North Carolina abortion law’s effect on one mother.

The Real-Life Impact of North Carolina’s New Abortion Law

The Real-Life Impact of North Carolina’s New Abortion Law

What women really think.
June 16 2016 9:30 AM

“Scary and Absurd”

A dangerous pregnancy, a mother of four, and the real-life impact of North Carolina’s abortion restrictions.

Hannah Osborne, a community organizer for NARAL Pro-Choice North Carolina, speaks at a rally in Greensboro on May 6, 2015, against the bill that extended the waiting period for abortions in the state to 72 hours.
Hannah Osborne, a community organizer for NARAL Pro-Choice North Carolina, speaks at a rally in Greensboro on May 6, 2015, against the bill that extended the waiting period for abortions in the state to 72 hours.

Colleen Jenkins/Reuters

Sonia Loureiro never expected to need an abortion. A married, 34-year-old mother of four, Loureiro had relied for years on a copper intrauterine device, or IUD, a hormone-free method of birth control that allowed her to avoid some of the side effects of the pill. Busy working and caring for her kids—Loureiro works from her home in Raleigh, North Carolina, as a human resources coordinator—she wasn’t paying much attention in late 2015 when her state passed some of the most restrictive abortion laws in the country, and she had never thought much about where she stood in the abortion debate.
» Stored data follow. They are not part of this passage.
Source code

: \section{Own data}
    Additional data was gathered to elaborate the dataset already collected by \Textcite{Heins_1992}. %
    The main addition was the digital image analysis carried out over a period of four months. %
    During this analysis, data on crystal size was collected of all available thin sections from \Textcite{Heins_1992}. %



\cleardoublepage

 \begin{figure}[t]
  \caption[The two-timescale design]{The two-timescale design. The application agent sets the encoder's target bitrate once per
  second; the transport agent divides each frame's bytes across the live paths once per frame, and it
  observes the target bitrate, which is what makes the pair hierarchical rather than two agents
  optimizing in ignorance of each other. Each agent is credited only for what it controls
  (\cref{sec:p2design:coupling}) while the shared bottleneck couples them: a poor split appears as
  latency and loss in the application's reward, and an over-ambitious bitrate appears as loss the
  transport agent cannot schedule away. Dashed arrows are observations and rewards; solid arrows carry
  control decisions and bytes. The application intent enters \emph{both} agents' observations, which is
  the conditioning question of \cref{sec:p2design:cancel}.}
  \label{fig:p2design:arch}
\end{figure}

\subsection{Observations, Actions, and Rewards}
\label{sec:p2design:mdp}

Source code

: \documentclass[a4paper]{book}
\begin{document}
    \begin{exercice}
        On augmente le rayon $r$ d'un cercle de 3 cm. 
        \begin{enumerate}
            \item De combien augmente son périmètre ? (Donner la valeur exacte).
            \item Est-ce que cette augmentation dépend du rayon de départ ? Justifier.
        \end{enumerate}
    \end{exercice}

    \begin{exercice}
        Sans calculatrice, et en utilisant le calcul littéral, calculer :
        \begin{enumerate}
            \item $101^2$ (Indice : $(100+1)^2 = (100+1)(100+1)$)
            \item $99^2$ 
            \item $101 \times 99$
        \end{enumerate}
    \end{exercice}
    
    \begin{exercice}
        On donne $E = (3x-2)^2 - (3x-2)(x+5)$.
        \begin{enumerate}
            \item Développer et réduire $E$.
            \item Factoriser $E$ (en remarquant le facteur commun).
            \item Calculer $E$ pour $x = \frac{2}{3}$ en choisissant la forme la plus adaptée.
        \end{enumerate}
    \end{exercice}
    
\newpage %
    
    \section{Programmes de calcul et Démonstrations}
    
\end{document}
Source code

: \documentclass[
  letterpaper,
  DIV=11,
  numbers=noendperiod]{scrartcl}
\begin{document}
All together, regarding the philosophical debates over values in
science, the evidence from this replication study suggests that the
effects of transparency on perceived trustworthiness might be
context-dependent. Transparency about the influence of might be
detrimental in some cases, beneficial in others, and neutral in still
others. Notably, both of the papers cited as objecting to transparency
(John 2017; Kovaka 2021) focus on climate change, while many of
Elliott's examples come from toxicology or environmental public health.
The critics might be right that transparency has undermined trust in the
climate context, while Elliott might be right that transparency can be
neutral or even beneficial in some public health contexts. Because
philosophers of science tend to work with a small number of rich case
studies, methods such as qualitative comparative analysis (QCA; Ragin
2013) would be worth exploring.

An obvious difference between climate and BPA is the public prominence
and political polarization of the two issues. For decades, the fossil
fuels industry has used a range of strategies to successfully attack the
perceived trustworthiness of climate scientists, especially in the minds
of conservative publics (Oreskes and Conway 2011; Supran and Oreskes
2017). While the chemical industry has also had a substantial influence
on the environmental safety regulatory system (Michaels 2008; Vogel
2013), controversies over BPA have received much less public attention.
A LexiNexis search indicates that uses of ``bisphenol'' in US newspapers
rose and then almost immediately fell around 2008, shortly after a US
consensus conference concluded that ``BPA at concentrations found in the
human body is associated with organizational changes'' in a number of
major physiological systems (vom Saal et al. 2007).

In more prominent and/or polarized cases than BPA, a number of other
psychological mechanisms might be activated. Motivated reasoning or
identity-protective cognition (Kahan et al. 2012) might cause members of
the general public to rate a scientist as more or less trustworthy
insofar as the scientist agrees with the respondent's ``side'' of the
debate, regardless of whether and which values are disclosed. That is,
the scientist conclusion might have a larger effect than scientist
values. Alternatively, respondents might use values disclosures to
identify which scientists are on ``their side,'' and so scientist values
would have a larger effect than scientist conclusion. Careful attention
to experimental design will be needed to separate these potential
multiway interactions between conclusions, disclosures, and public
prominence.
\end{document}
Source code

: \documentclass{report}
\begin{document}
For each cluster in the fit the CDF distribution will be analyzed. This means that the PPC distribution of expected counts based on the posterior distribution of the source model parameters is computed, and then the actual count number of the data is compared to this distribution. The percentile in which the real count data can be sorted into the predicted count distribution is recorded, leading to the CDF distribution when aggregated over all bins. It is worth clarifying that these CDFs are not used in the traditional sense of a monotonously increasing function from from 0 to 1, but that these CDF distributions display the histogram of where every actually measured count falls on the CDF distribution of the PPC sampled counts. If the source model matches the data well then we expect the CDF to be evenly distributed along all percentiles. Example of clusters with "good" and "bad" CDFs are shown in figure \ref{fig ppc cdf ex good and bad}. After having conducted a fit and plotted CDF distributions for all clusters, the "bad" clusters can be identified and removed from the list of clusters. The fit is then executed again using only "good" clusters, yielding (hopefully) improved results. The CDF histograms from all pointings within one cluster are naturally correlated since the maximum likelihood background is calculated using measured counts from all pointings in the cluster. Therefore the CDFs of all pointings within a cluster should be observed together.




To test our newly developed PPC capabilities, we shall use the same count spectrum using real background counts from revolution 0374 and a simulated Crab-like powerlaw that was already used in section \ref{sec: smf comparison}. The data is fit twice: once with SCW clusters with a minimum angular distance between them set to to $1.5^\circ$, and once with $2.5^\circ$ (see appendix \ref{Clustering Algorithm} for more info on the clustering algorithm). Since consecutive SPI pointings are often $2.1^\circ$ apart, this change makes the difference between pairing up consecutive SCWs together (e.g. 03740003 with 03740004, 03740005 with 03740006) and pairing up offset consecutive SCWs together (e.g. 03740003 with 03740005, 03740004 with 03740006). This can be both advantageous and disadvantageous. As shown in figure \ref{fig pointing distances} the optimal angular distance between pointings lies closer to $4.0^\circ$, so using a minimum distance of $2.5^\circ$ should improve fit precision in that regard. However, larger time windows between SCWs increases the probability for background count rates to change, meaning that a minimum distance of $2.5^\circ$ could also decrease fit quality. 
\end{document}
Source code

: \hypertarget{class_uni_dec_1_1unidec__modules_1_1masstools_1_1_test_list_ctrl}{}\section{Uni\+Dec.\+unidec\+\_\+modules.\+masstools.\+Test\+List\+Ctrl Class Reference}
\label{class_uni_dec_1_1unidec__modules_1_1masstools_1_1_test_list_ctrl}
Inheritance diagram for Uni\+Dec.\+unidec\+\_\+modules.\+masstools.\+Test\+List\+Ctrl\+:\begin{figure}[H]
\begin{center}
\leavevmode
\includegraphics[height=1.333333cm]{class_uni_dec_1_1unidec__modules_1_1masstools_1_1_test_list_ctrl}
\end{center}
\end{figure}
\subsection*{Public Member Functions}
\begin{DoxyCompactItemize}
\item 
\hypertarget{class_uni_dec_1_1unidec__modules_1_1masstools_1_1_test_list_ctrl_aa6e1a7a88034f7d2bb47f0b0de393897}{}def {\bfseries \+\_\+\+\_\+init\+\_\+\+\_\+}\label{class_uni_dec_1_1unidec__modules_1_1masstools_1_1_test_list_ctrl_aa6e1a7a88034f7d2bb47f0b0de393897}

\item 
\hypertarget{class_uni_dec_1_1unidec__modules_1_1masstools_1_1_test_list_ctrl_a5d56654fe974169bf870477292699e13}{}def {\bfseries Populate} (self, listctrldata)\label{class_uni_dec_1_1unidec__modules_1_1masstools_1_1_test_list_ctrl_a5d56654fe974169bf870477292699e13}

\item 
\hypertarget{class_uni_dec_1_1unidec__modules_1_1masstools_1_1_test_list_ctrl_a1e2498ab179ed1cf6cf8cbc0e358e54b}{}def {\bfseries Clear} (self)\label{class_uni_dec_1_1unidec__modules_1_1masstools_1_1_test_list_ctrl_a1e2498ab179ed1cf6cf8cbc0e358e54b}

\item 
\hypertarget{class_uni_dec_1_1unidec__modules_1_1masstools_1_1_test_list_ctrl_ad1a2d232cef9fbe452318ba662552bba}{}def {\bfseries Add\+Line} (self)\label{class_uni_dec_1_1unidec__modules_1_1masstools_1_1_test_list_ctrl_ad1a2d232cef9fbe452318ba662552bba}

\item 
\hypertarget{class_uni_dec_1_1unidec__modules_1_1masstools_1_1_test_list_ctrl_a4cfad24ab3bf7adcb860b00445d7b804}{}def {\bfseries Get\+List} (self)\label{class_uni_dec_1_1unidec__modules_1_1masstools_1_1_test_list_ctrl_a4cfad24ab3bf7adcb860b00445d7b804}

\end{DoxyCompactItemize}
But in January, Loureiro found out she was pregnant. “I’m one of those Google people,” she says, explaining how she discovered some of the risks and complications of her pregnancy through online searches. An IUD like the one that Loureiro used prevents pregnancy by affecting sperm’s ability to fertilize the egg and has a better than 99 percent success rate; it’s supposed to last between 5 and 10 years. The risk of miscarriage, premature delivery, and placental abruption would be greatly heightened by leaving the IUD in place.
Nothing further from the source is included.